Active Monitoring
Active monitoring lets CronBeat proactively check your endpoints on a schedule. Unlike heartbeat monitoring where your jobs ping CronBeat, active monitors work the other way around — CronBeat reaches out to your services to verify they're healthy.
How It Works
- You create a monitor and specify what to check (URL, host, port)

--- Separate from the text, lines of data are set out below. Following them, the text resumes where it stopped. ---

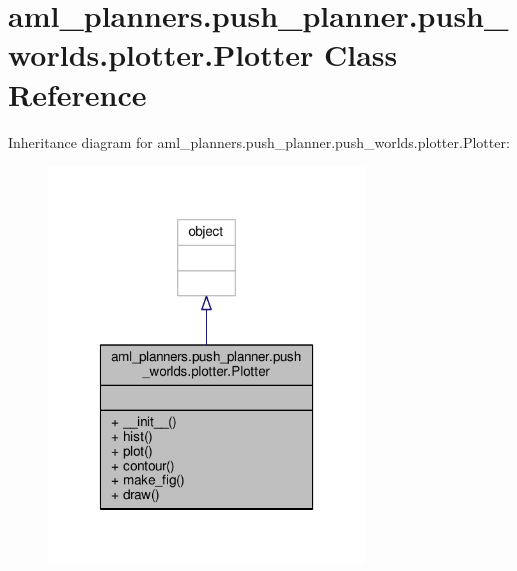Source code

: \hypertarget{classaml__planners_1_1push__planner_1_1push__worlds_1_1plotter_1_1_plotter}{\section{aml\-\_\-planners.\-push\-\_\-planner.\-push\-\_\-worlds.\-plotter.\-Plotter Class Reference}
\label{classaml__planners_1_1push__planner_1_1push__worlds_1_1plotter_1_1_plotter}
}


Inheritance diagram for aml\-\_\-planners.\-push\-\_\-planner.\-push\-\_\-worlds.\-plotter.\-Plotter\-:\nopagebreak
\begin{figure}[H]
\begin{center}
\leavevmode
\includegraphics[width=238pt]{classaml__planners_1_1push__planner_1_1push__worlds_1_1plotter_1_1_plotter__inherit__graph}
\end{center}
\end{figure}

- CronBeat checks the target at the configured interval
- If the check fails or an alert rule matches, CronBeat triggers an alert
- When the issue resolves, CronBeat sends a recovery notification
No code changes needed on your end — just tell CronBeat what to monitor.
Monitor Types
HTTP Monitoring
Monitor any HTTP/HTTPS endpoint. CronBeat sends a request and validates the response.
Configuration options:
| Field | Required | Description |
|---|---|---|
| URL | Yes | The full URL to check (e.g., https://api.example.com/health) |
| Method | No | HTTP method: GET (default), POST, PUT, PATCH, DELETE, HEAD |
| Headers | No | Custom request headers (up to 20) |
| Cookies | No | Custom cookies to send (up to 20) |
| Body | No | Request body for POST/PUT/PATCH (up to 10KB) |
| Follow Redirects | No | Follow HTTP redirects (default: yes) |
| Validate SSL | No | Verify SSL certificate validity (default: yes) |
What CronBeat checks:
- Connection success (DNS resolution, TCP handshake, TLS negotiation)
- HTTP response received within timeout (10 seconds)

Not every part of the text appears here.